Durante varios años leí muchos
relatos feministas sobre el deseo femenino, pero no encontré nada tan franco y
evidente como la afirmación de Lacan. Yo misma soy psicoanalista, pero también
soy feminista, madre y esposa, escritora, formadora de psicoterapeutas y
estudiante budista. En todos estos roles encuentro que es muy útil mantener mis
oídos y mis ojos abiertos a lo no expresado, a lo no escrito y a lo
inconsciente. Así pues, mientras dejaba de lado la idea de que las mujeres
querían ser queridas y continuaba con mi profesión de ver a personas en
sesiones de psicoterapia individual, en análisis junguiano y en terapia de
parejas, en el fondo de mi mente esta idea estaba produciendo un efecto. El que
las mujeres pudieran ser impulsadas por el deseo de ser deseables, en lugar de
por el deseo de ser conocidas y amadas, se convirtió en la música de fondo de
gran parte de lo que oía sobre el deseo femenino durante los siguientes diez
años, tanto dentro como fuera de la psicoterapia.

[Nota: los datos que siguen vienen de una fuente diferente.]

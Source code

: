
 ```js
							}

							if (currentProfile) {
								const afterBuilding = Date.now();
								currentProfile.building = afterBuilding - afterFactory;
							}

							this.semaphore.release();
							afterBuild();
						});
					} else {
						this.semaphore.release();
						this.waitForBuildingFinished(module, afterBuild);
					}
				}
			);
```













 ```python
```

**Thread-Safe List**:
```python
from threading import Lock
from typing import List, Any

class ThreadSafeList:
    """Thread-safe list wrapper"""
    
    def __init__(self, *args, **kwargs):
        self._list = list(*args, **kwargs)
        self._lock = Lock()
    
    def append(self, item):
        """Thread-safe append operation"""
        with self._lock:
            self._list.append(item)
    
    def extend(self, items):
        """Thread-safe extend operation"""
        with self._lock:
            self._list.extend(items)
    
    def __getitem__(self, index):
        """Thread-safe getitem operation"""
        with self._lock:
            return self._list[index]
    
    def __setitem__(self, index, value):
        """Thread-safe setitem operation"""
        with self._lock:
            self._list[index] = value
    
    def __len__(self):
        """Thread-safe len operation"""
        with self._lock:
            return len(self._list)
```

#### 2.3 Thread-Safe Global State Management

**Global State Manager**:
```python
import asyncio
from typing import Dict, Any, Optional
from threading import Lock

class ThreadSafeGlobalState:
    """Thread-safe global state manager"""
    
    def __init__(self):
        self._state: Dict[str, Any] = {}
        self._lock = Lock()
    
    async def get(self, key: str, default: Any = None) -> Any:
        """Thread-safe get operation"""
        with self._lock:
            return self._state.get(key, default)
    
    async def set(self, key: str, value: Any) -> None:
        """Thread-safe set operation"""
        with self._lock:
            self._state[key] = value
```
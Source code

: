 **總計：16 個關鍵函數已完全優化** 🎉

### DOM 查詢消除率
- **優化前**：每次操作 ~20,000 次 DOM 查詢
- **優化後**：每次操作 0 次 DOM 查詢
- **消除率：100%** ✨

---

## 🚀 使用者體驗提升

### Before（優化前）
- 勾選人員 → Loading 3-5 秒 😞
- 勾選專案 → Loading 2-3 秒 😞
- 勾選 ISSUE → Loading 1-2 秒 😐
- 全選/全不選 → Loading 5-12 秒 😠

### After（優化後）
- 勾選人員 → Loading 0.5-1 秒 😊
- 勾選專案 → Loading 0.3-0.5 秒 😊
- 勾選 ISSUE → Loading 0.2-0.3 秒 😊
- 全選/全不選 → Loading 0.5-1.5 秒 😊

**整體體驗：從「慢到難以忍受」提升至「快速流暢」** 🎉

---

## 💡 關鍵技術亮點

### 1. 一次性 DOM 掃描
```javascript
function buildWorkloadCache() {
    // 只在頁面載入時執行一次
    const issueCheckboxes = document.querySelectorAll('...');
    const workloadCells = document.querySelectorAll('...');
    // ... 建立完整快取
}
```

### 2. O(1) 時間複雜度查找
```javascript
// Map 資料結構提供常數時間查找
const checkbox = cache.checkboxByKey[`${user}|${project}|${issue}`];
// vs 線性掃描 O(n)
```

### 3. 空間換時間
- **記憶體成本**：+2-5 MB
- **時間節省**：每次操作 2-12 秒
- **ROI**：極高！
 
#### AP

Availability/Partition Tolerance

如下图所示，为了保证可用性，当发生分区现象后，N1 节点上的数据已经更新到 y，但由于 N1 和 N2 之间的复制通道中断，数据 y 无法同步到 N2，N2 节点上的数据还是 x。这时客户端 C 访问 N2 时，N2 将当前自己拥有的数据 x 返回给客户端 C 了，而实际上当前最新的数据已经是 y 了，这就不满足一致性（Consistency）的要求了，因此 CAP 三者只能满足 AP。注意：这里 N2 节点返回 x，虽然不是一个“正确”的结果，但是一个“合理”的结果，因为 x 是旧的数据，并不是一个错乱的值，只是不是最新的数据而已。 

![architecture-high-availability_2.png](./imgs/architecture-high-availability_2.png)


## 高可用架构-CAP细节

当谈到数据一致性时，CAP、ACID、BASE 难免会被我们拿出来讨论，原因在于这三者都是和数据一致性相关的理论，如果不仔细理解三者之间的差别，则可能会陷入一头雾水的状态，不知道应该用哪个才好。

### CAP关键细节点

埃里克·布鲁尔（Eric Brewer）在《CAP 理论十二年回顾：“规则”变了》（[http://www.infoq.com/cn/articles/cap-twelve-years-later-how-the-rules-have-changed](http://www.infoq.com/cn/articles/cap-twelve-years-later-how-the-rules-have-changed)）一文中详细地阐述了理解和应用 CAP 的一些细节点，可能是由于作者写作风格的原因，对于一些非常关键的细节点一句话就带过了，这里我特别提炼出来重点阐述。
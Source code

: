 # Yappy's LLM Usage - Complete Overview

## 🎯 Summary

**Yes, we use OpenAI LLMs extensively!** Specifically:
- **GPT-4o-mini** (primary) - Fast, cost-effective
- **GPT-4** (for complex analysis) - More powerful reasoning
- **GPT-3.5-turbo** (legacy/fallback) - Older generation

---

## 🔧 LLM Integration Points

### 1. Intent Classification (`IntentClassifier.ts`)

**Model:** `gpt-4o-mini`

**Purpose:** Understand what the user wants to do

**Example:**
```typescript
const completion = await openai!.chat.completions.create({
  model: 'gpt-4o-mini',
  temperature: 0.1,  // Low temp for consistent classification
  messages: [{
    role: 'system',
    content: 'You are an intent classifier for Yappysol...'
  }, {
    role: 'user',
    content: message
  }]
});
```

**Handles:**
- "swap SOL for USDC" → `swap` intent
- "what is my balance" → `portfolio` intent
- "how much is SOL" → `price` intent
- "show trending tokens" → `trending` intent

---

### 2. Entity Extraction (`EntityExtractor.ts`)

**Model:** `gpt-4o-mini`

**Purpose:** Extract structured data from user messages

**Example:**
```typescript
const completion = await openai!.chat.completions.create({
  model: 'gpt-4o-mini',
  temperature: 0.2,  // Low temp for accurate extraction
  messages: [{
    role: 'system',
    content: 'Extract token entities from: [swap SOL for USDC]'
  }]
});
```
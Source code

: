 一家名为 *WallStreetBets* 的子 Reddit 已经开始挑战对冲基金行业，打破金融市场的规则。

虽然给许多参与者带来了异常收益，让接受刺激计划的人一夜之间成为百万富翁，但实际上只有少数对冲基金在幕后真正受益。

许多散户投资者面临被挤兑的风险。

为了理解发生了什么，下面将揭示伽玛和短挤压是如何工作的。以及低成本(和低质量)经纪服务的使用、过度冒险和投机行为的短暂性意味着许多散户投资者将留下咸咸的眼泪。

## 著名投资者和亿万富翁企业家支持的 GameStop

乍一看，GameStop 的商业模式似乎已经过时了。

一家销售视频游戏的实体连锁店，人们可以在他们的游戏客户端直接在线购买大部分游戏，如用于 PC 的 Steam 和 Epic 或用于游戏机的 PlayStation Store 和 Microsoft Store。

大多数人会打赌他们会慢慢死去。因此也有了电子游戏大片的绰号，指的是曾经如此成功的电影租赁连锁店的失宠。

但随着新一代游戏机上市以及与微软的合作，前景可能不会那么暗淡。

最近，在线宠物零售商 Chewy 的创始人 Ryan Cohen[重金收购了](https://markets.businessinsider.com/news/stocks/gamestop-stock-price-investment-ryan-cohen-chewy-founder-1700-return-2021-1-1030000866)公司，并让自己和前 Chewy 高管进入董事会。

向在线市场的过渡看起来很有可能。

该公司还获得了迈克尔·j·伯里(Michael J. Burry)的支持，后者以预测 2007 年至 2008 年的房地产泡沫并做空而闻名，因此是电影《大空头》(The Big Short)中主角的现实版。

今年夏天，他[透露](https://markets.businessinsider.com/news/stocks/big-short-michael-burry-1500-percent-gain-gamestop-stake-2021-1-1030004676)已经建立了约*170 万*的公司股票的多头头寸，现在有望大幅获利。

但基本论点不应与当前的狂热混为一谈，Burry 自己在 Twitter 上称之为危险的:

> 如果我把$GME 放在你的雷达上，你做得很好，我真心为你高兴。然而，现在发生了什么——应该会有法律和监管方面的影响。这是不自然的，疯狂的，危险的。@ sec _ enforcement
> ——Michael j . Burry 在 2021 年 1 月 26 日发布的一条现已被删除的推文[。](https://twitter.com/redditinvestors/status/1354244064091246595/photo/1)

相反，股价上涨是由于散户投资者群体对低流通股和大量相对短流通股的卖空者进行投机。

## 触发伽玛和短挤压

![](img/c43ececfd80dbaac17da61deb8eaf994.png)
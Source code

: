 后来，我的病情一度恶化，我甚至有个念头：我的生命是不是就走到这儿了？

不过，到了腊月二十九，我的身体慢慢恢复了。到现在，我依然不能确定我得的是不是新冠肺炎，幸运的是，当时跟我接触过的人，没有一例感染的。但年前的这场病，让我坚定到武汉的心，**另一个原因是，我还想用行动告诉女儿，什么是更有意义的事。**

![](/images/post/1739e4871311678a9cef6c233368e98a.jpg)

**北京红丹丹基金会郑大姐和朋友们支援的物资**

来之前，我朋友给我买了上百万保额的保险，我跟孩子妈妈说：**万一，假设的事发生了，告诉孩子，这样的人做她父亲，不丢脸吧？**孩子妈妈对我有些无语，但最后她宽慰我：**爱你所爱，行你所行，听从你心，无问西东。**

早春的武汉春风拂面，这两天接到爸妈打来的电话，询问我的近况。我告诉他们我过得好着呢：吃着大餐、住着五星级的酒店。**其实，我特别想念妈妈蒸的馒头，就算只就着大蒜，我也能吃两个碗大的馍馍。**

Ahora creo que Lacan estaba
básicamente en lo cierto sobre el problema del deseo femenino, pero, en lugar
de considerarlo como un aspecto normal del carácter femenino, como él creía, lo
veo como un mal del desarrollo de las
mujeres en sociedades en las que se espera que éstas agraden a los hombres. La compulsión
de ser deseadas y deseables socava la propia dirección, la autoconfianza y la
autodeterminación en las mujeres desde la adolescencia hasta la vejez, en todos
nuestros roles, de hija y madre, de amante y esposa, de estudiante y
trabajadora o dirigente, con independencia de que el mal sea o no consciente.
Querer ser deseadas tiene que ver
con encontrar nuestro poder en una imagen, en lugar de encontrarlo en nuestros
propias acciones. Intentamos parecer atractivas, agradables, buenas válidas,
legítimas o dignas de cualquier otra persona, en lugar de descubrir lo que
sentimos y queremos realmente por nosotras mismas. En este tipo de compromiso
consciente o inconsciente esperamos que otras personas provean nuestros propios
sentimientos de poder, valía o vitalidad, a expensas de nuestro auténtico desarrollo.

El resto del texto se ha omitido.